Fasten Your Seat Belt

China is girding itself for angry people. Neighbors need to worry.


On 1 July the Standing Committee of the Chinese National People's Congress passed a new national security law. The draft summarises all kinds of domestic and international risks, and the text was kept vague, inviting international analysts to presume a legal basis for more international assertiveness by Beijing.

But the timing, broad-brush content and assertion of Party control hint at the fact that domestic purposes were the main rationale behind the document. More precisely, in view of power shifts between factions and institutions in the recent past, the Communist Party has attempted to strengthen the central role of the president in the security sector. At the same time, the leadership anticipates greater social problems and instability. The slowdown of economic development and necessary structural reforms will increase social hardship.

I think it is a mistake to view this as a domestic problem. Communists are different. All threats to their control are part of a continuum of threats not neatly divided between foreign and domestic.

As I wrote when China set up a new state security committee:

This makes me nervous.

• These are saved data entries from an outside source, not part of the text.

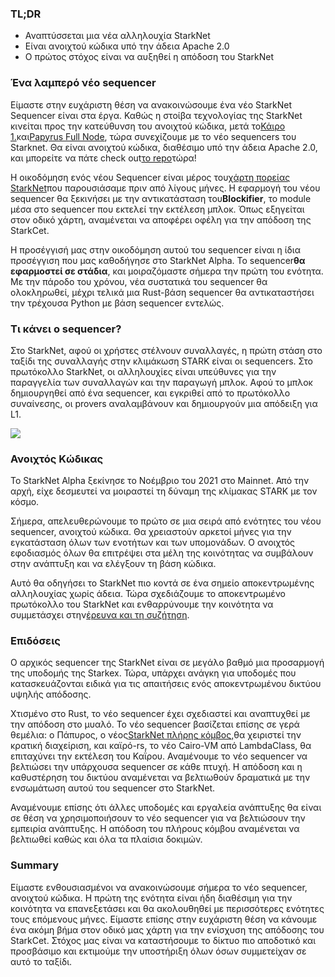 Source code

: ### TL;DR

* Αναπτύσσεται μια νέα αλληλουχία StarkNet
* Είναι ανοιχτού κώδικα υπό την άδεια Apache 2.0
* Ο πρώτος στόχος είναι να αυξηθεί η απόδοση του StarkNet

### Ένα λαμπερό νέο sequencer

Είμαστε στην ευχάριστη θέση να ανακοινώσουμε ένα νέο StarkNet Sequencer είναι στα έργα. Καθώς η στοίβα τεχνολογίας της StarkNet κινείται προς την κατεύθυνση του ανοιχτού κώδικα, μετά το[Κάιρο 1.](https://medium.com/starkware/open-sourcing-cairo-1-0-b3100a664bb0)και[Papyrus Full Node](https://medium.com/starkware/papyrus-an-open-source-starknet-full-node-396f7cd90202), τώρα συνεχίζουμε με το νέο sequencers του Starknet. Θα είναι ανοιχτού κώδικα, διαθέσιμο υπό την άδεια Apache 2.0, και μπορείτε να πάτε check out[το repo](https://github.com/starkware-libs/blockifier)τώρα!

Η οικοδόμηση ενός νέου Sequencer είναι μέρος του[χάρτη πορείας StarkNet](https://medium.com/starkware/starknet-performance-roadmap-bb7aae14c7de)που παρουσιάσαμε πριν από λίγους μήνες. Η εφαρμογή του νέου sequencer θα ξεκινήσει με την αντικατάσταση του**Blockifier**, το module μέσα στο sequencer που εκτελεί την εκτέλεση μπλοκ. Όπως εξηγείται στον οδικό χάρτη, αναμένεται να αποφέρει οφέλη για την απόδοση της StarkCet.

Η προσέγγισή μας στην οικοδόμηση αυτού του sequencer είναι η ίδια προσέγγιση που μας καθοδήγησε στο StarkNet Alpha. Το sequencer**θα εφαρμοστεί σε στάδια**, και μοιραζόμαστε σήμερα την πρώτη του ενότητα. Με την πάροδο του χρόνου, νέα συστατικά του sequencer θα ολοκληρωθεί, μέχρι τελικά μια Rust-βάση sequencer θα αντικαταστήσει την τρέχουσα Python με βάση sequencer εντελώς.

### Τι κάνει ο sequencer?

Στο StarkNet, αφού οι χρήστες στέλνουν συναλλαγές, η πρώτη στάση στο ταξίδι της συναλλαγής στην κλιμάκωση STARK είναι οι sequencers. Στο πρωτόκολλο StarkNet, οι αλληλουχίες είναι υπεύθυνες για την παραγγελία των συναλλαγών και την παραγωγή μπλοκ. Αφού το μπλοκ δημιουργηθεί από ένα sequencer, και εγκριθεί από το πρωτόκολλο συναίνεσης, οι provers αναλαμβάνουν και δημιουργούν μια απόδειξη για L1.

![](/assets/1_ndrekwqunjixo_wskdeycw-1.png)

### Ανοιχτός Κώδικας

Το StarkNet Alpha ξεκίνησε το Νοέμβριο του 2021 στο Mainnet. Από την αρχή, είχε δεσμευτεί να μοιραστεί τη δύναμη της κλίμακας STARK με τον κόσμο.

Σήμερα, απελευθερώνουμε το πρώτο σε μια σειρά από ενότητες του νέου sequencer, ανοιχτού κώδικα. Θα χρειαστούν αρκετοί μήνες για την εγκατάσταση όλων των ενοτήτων και των υπομονάδων. Ο ανοιχτός εφοδιασμός όλων θα επιτρέψει στα μέλη της κοινότητας να συμβάλουν στην ανάπτυξη και να ελέγξουν τη βάση κώδικα.

Αυτό θα οδηγήσει το StarkNet πιο κοντά σε ένα σημείο αποκεντρωμένης αλληλουχίας χωρίς άδεια. Τώρα σχεδιάζουμε το αποκεντρωμένο πρωτόκολλο του StarkNet και ενθαρρύνουμε την κοινότητα να συμμετάσχει στην[έρευνα και τη συζήτηση](https://community.starknet.io/t/starknet-decentralized-protocol-consensus/5386).

### Επιδόσεις

Ο αρχικός sequencer της StarkNet είναι σε μεγάλο βαθμό μια προσαρμογή της υποδομής της Starkex. Τώρα, υπάρχει ανάγκη για υποδομές που κατασκευάζονται ειδικά για τις απαιτήσεις ενός αποκεντρωμένου δικτύου υψηλής απόδοσης.

Χτισμένο στο Rust, το νέο sequencer έχει σχεδιαστεί και αναπτυχθεί με την απόδοση στο μυαλό. Το νέο sequencer βασίζεται επίσης σε γερά θεμέλια: ο Πάπυρος, ο νέος[StarkNet πλήρης κόμβος,](https://medium.com/starkware/papyrus-an-open-source-starknet-full-node-396f7cd90202)θα χειριστεί την κρατική διαχείριση, και καϊρό-rs, το νέο Cairo-VM από LambdaClass, θα επιταχύνει την εκτέλεση του Καΐρου. Αναμένουμε το νέο sequencer να βελτιώσει την υπάρχουσα sequencer σε κάθε πτυχή. Η απόδοση και η καθυστέρηση του δικτύου αναμένεται να βελτιωθούν δραματικά με την ενσωμάτωση αυτού του sequencer στο StarkNet.

Αναμένουμε επίσης ότι άλλες υποδομές και εργαλεία ανάπτυξης θα είναι σε θέση να χρησιμοποιήσουν το νέο sequencer για να βελτιώσουν την εμπειρία ανάπτυξης. Η απόδοση του πλήρους κόμβου αναμένεται να βελτιωθεί καθώς και όλα τα πλαίσια δοκιμών.

### Summary

Είμαστε ενθουσιασμένοι να ανακοινώσουμε σήμερα το νέο sequencer, ανοιχτού κώδικα. Η πρώτη της ενότητα είναι ήδη διαθέσιμη για την κοινότητα να επανεξετάσει και θα ακολουθηθεί με περισσότερες ενότητες τους επόμενους μήνες. Είμαστε επίσης στην ευχάριστη θέση να κάνουμε ένα ακόμη βήμα στον οδικό μας χάρτη για την ενίσχυση της απόδοσης του StarkCet. Στόχος μας είναι να καταστήσουμε το δίκτυο πιο αποδοτικό και προσβάσιμο και εκτιμούμε την υποστήριξη όλων όσων συμμετείχαν σε αυτό το ταξίδι. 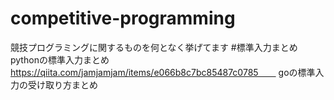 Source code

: # competitive-programming
競技プログラミングに関するものを何となく挙げてます
#標準入力まとめ
pythonの標準入力まとめ
https://qiita.com/jamjamjam/items/e066b8c7bc85487c0785　　
goの標準入力の受け取り方まとめ
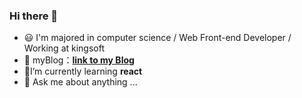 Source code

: ### Hi there 👋
- :smiley: I'm majored in computer science / Web Front-end Developer / Working at kingsoft
- 🌱 myBlog：__[link to my Blog](https://theguagua.com)__
- :triangular_flag_on_post:I’m currently learning __react__
- 💬 Ask me about anything ...

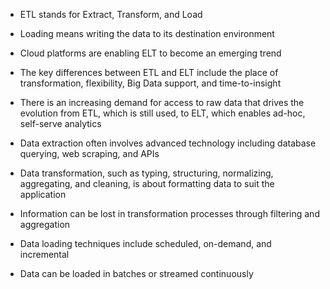 - ETL stands for Extract, Transform, and Load 

- Loading means writing the data to its destination environment 

- Cloud platforms are enabling ELT to become an emerging trend 

- The key differences between ETL and ELT include the place of transformation, flexibility, Big Data support, and time-to-insight 

- There is an increasing demand for access to raw data that drives the evolution from ETL, which is still used, to ELT, which enables ad-hoc, self-serve analytics 

- Data extraction often involves advanced technology including database querying, web scraping, and APIs  

- Data transformation, such as typing, structuring, normalizing, aggregating, and cleaning, is about formatting data to suit the application 

- Information can be lost in transformation processes through filtering and aggregation 

- Data loading techniques include scheduled, on-demand, and incremental 

- Data can be loaded in batches or streamed continuously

If all events whether in Peking, Tibet, or abroad are viewed as a continuum of threats to the Chinese Communist Party, what might the Chinese do abroad if the threats to party control are something we might see as just an internal matter and nothing for us to worry about?

And remember that China has long viewed Taiwan as an internal matter rather than an international issue. Will all issues now be a potential spark for war?

If large-scale unrest--common enough in China--takes place and appears to threaten party control--could China initiate a war abroad believing nationalism will smother the internal fissures?

If mass rioting that challenges party legitimacy breaks out, mass arrests and shootings might be the response.

Or it could be a short and glorious war to rally the people against a foreign threat.